Two Dice Game - Decision Making

Question

Imagine the following game: Each player gets a board with the numbers 2-12 on it, and 15 tokens. The player need to spread the tokens on the board. It is legal to put all on the same number, and it is possible to spread in any way. In each round, two dice are thrown and the sum is calculated. If a player has any tokens on the number of the observed sum, one token is removed from that number. The first player to remove all tokens wins.

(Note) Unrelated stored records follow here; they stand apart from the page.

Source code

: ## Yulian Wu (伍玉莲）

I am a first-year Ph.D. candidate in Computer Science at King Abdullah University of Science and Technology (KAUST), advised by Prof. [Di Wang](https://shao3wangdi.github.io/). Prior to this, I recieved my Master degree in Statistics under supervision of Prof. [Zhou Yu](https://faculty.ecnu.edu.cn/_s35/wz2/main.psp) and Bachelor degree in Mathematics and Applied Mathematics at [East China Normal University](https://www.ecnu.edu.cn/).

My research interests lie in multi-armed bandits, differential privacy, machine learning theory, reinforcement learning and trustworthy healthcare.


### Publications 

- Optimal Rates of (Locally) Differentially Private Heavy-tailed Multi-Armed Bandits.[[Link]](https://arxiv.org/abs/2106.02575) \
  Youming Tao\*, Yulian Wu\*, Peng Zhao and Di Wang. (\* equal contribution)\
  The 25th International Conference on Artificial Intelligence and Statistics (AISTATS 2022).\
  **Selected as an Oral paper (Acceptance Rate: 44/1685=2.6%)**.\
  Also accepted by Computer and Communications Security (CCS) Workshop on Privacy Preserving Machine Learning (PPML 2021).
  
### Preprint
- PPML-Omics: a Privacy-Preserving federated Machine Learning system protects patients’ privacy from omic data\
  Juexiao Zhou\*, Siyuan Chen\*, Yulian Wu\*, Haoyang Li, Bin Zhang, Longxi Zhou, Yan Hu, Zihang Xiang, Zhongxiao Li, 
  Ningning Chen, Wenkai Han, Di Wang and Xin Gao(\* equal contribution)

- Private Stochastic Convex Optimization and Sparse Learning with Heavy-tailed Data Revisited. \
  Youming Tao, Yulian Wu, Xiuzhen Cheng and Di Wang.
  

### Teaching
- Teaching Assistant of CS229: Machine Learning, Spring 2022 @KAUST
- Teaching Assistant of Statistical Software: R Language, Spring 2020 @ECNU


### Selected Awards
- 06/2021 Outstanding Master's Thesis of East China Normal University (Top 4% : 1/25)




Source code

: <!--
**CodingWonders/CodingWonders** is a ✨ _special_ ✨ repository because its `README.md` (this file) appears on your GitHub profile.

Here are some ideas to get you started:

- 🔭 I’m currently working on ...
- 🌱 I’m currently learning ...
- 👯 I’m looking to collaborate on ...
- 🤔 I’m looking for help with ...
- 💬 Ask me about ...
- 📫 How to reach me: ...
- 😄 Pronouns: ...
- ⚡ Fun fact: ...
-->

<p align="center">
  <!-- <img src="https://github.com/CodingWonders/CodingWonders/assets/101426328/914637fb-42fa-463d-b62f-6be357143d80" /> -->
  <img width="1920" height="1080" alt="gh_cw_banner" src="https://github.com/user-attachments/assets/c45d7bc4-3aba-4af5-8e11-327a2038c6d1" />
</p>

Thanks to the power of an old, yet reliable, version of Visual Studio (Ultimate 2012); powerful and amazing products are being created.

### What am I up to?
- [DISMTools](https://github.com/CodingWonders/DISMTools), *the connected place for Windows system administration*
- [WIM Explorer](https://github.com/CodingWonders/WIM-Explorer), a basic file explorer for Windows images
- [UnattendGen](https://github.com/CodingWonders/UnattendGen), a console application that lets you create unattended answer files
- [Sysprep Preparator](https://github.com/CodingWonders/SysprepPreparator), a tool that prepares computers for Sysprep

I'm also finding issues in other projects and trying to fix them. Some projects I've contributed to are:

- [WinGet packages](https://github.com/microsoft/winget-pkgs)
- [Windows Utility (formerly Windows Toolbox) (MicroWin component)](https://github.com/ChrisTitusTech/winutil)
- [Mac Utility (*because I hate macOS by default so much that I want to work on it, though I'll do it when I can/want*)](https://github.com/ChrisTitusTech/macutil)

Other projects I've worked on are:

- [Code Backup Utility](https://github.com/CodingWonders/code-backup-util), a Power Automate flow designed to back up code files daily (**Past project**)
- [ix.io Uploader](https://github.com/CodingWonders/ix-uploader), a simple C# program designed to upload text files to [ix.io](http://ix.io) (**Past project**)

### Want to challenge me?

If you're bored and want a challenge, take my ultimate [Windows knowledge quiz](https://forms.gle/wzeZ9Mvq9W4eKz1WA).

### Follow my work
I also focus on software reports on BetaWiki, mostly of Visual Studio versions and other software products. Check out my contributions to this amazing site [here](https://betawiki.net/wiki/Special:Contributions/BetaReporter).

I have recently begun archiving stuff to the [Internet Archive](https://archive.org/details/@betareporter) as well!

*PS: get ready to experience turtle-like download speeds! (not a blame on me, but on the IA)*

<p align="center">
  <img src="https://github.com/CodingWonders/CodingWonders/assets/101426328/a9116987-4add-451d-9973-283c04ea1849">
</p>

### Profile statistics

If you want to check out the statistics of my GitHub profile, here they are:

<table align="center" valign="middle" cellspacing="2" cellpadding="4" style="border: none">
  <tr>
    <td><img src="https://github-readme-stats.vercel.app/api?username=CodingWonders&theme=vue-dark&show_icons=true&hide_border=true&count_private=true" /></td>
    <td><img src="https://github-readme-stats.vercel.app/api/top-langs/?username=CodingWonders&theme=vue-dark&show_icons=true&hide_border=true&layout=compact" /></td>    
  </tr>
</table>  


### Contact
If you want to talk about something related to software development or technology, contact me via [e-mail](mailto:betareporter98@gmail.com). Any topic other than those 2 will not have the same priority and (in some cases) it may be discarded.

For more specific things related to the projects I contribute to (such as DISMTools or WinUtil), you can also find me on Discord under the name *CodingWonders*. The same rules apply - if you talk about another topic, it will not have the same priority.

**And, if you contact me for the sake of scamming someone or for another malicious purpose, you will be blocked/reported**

My question, what is better: Putting all tokens on 7, or spreading them between 6,7,8. I do know how the probability function of the sum looks like (i.e., the probability of the sum being 7 is 6/36, etc...). Thank you.

Answer 1

If we put all $15$ tokens on $7$, then the expected number of throws needed until all tokens are removed is $$ \frac{15}{1/6} = 90. $$ Suppose we start with $5$ tokens on each of $6,7$ and $8$. As we throw the dice, we remove at most one token. We let the triple $\langle a,b,c \rangle$ represent the current state, where $a$ is the number of tokens left on $7$, $b$ is the number of tokens left on $6$ and $c$ is the number of tokens left on $8$. We then have a Markov chain: with each throw, we either stay in the same state (when we throw something other than a $6$,$7$ or $8$, or throw a number with no tokens left on it), or we move to another state based on the throwing a $6$, $7$, or $8$. By creating the transition matrix for this chain, we can calculate the expected number of throws until we are in the $\langle 0,0,0 \rangle$ state.

Here is some GP/PARI code:

{
startval=5;
state(i,j,k) = 1+i*(startval+1)^2+j*(startval+1)+k;
}
{
sizeo=(startval+1)^3;
A=matrix(sizeo,sizeo);
for(a=0,startval,for(b=0,startval,for(c=0,startval,\
r=state(a,b,c);\
print(a," ",b," ",c," ",r);\
notstay=0;
if(a>=1,A[r,state(a-1,b,c)]=1/6;notstay=notstay+1/6);\
if(b>=1,A[r,state(a,b-1,c)]=5/36;notstay=notstay+5/36);\
if(c>=1,A[r,state(a,b,c-1)]=5/36;notstay=notstay+5/36);\
A[r,r]=1-notstay;
)));
A[1,1]=1;
}

This creates the $216 \times 216$ transition matrix $A$, from which we can extract $B$, the matrix we get by truncating the first row and column of $A$.

Calculating $N=(I-B)^{-1}$ yields a matrix with lots of useful info. In particular, the sum of the $215$th row of $N$ yields the expected number of rolls until absorbtion, which is exactly $$ \frac{3944780087497523445776943}{82962908926146261286912} \approx 47.5487195248803794\dots $$ Since this is much less than $90$, we conclude that this is a much better stategy than placing all tokens on $7$.

A similar approach can be used for other starting token placements. My earlier comments suggests that we can do even better by placing the tokens uniformly and symmetrically around $7$, at least to a point.